Collected data
============

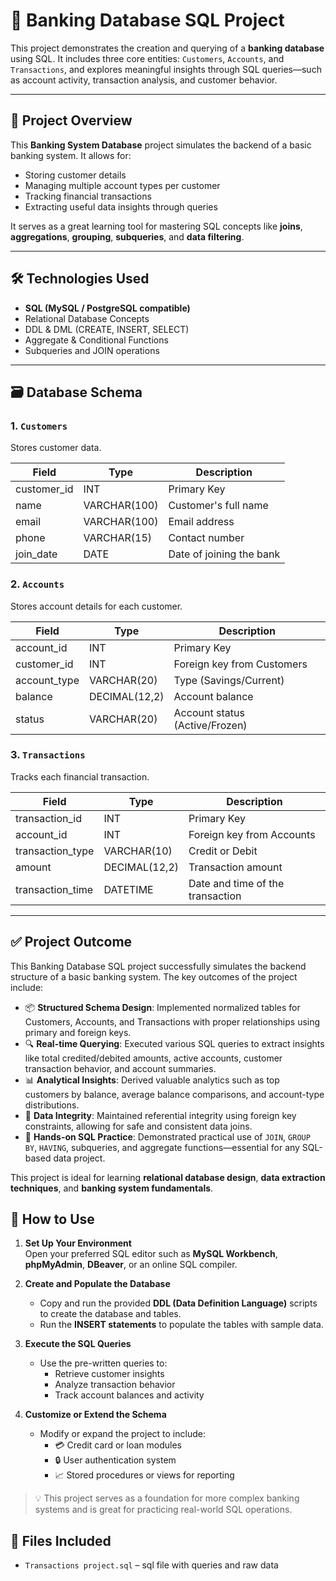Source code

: # 🏦 Banking Database SQL Project

This project demonstrates the creation and querying of a **banking database** using SQL. It includes three core entities: `Customers`, `Accounts`, and `Transactions`, and explores meaningful insights through SQL queries—such as account activity, transaction analysis, and customer behavior.

---

## 📌 Project Overview

This **Banking System Database** project simulates the backend of a basic banking system. It allows for:
- Storing customer details
- Managing multiple account types per customer
- Tracking financial transactions
- Extracting useful data insights through queries

It serves as a great learning tool for mastering SQL concepts like **joins**, **aggregations**, **grouping**, **subqueries**, and **data filtering**.

---

## 🛠️ Technologies Used

- **SQL (MySQL / PostgreSQL compatible)**
- Relational Database Concepts
- DDL & DML (CREATE, INSERT, SELECT)
- Aggregate & Conditional Functions
- Subqueries and JOIN operations

---

## 🗃️ Database Schema

### 1. `Customers`
Stores customer data.

| Field        | Type        | Description                |
|--------------|-------------|----------------------------|
| customer_id  | INT         | Primary Key                |
| name         | VARCHAR(100)| Customer's full name       |
| email        | VARCHAR(100)| Email address              |
| phone        | VARCHAR(15) | Contact number             |
| join_date    | DATE        | Date of joining the bank   |

### 2. `Accounts`
Stores account details for each customer.

| Field        | Type         | Description                   |
|--------------|--------------|-------------------------------|
| account_id   | INT          | Primary Key                   |
| customer_id  | INT          | Foreign key from Customers    |
| account_type | VARCHAR(20)  | Type (Savings/Current)        |
| balance      | DECIMAL(12,2)| Account balance               |
| status       | VARCHAR(20)  | Account status (Active/Frozen)|

### 3. `Transactions`
Tracks each financial transaction.

| Field           | Type          | Description                            |
|------------------|---------------|----------------------------------------|
| transaction_id   | INT           | Primary Key                            |
| account_id       | INT           | Foreign key from Accounts              |
| transaction_type | VARCHAR(10)   | Credit or Debit                        |
| amount           | DECIMAL(12,2) | Transaction amount                     |
| transaction_time | DATETIME      | Date and time of the transaction       |

---

## ✅ Project Outcome

This Banking Database SQL project successfully simulates the backend structure of a basic banking system. The key outcomes of the project include:

- 📦 **Structured Schema Design**: Implemented normalized tables for Customers, Accounts, and Transactions with proper relationships using primary and foreign keys.
- 🔍 **Real-time Querying**: Executed various SQL queries to extract insights like total credited/debited amounts, active accounts, customer transaction behavior, and account summaries.
- 📊 **Analytical Insights**: Derived valuable analytics such as top customers by balance, average balance comparisons, and account-type distributions.
- 🔄 **Data Integrity**: Maintained referential integrity using foreign key constraints, allowing for safe and consistent data joins.
- 🧠 **Hands-on SQL Practice**: Demonstrated practical use of `JOIN`, `GROUP BY`, `HAVING`, subqueries, and aggregate functions—essential for any SQL-based data project.

This project is ideal for learning **relational database design**, **data extraction techniques**, and **banking system fundamentals**.

## 📂 How to Use

1. **Set Up Your Environment**  
   Open your preferred SQL editor such as **MySQL Workbench**, **phpMyAdmin**, **DBeaver**, or an online SQL compiler.

2. **Create and Populate the Database**
   - Copy and run the provided **DDL (Data Definition Language)** scripts to create the database and tables.
   - Run the **INSERT statements** to populate the tables with sample data.

3. **Execute the SQL Queries**
   - Use the pre-written queries to:
     - Retrieve customer insights
     - Analyze transaction behavior
     - Track account balances and activity

4. **Customize or Extend the Schema**
   - Modify or expand the project to include:
     - 💳 Credit card or loan modules
     - 🔒 User authentication system
     - 📈 Stored procedures or views for reporting

> 💡 This project serves as a foundation for more complex banking systems and is great for practicing real-world SQL operations.

## 📁 Files Included
- `Transactions project.sql` – sql file with queries and raw data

============

What is needed.
Exact copy, no pictures: write out all the records above.

Response to the task.
Source code

: # 🏦 Banking Database SQL Project

This project demonstrates the creation and querying of a **banking database** using SQL. It includes three core entities: `Customers`, `Accounts`, and `Transactions`, and explores meaningful insights through SQL queries—such as account activity, transaction analysis, and customer behavior.

---

## 📌 Project Overview

This **Banking System Database** project simulates the backend of a basic banking system. It allows for:
- Storing customer details
- Managing multiple account types per customer
- Tracking financial transactions
- Extracting useful data insights through queries

It serves as a great learning tool for mastering SQL concepts like **joins**, **aggregations**, **grouping**, **subqueries**, and **data filtering**.

---

## 🛠️ Technologies Used

- **SQL (MySQL / PostgreSQL compatible)**
- Relational Database Concepts
- DDL & DML (CREATE, INSERT, SELECT)
- Aggregate & Conditional Functions
- Subqueries and JOIN operations

---

## 🗃️ Database Schema

### 1. `Customers`
Stores customer data.

| Field        | Type        | Description                |
|--------------|-------------|----------------------------|
| customer_id  | INT         | Primary Key                |
| name         | VARCHAR(100)| Customer's full name       |
| email        | VARCHAR(100)| Email address              |
| phone        | VARCHAR(15) | Contact number             |
| join_date    | DATE        | Date of joining the bank   |

### 2. `Accounts`
Stores account details for each customer.

| Field        | Type         | Description                   |
|--------------|--------------|-------------------------------|
| account_id   | INT          | Primary Key                   |
| customer_id  | INT          | Foreign key from Customers    |
| account_type | VARCHAR(20)  | Type (Savings/Current)        |
| balance      | DECIMAL(12,2)| Account balance               |
| status       | VARCHAR(20)  | Account status (Active/Frozen)|

### 3. `Transactions`
Tracks each financial transaction.

| Field           | Type          | Description                            |
|------------------|---------------|----------------------------------------|
| transaction_id   | INT           | Primary Key                            |
| account_id       | INT           | Foreign key from Accounts              |
| transaction_type | VARCHAR(10)   | Credit or Debit                        |
| amount           | DECIMAL(12,2) | Transaction amount                     |
| transaction_time | DATETIME      | Date and time of the transaction       |

---

## ✅ Project Outcome

This Banking Database SQL project successfully simulates the backend structure of a basic banking system. The key outcomes of the project include:

- 📦 **Structured Schema Design**: Implemented normalized tables for Customers, Accounts, and Transactions with proper relationships using primary and foreign keys.
- 🔍 **Real-time Querying**: Executed various SQL queries to extract insights like total credited/debited amounts, active accounts, customer transaction behavior, and account summaries.
- 📊 **Analytical Insights**: Derived valuable analytics such as top customers by balance, average balance comparisons, and account-type distributions.
- 🔄 **Data Integrity**: Maintained referential integrity using foreign key constraints, allowing for safe and consistent data joins.
- 🧠 **Hands-on SQL Practice**: Demonstrated practical use of `JOIN`, `GROUP BY`, `HAVING`, subqueries, and aggregate functions—essential for any SQL-based data project.

This project is ideal for learning **relational database design**, **data extraction techniques**, and **banking system fundamentals**.

## 📂 How to Use

1. **Set Up Your Environment**  
   Open your preferred SQL editor such as **MySQL Workbench**, **phpMyAdmin**, **DBeaver**, or an online SQL compiler.

2. **Create and Populate the Database**
   - Copy and run the provided **DDL (Data Definition Language)** scripts to create the database and tables.
   - Run the **INSERT statements** to populate the tables with sample data.

3. **Execute the SQL Queries**
   - Use the pre-written queries to:
     - Retrieve customer insights
     - Analyze transaction behavior
     - Track account balances and activity

4. **Customize or Extend the Schema**
   - Modify or expand the project to include:
     - 💳 Credit card or loan modules
     - 🔒 User authentication system
     - 📈 Stored procedures or views for reporting

> 💡 This project serves as a foundation for more complex banking systems and is great for practicing real-world SQL operations.

## 📁 Files Included
- `Transactions project.sql` – sql file with queries and raw data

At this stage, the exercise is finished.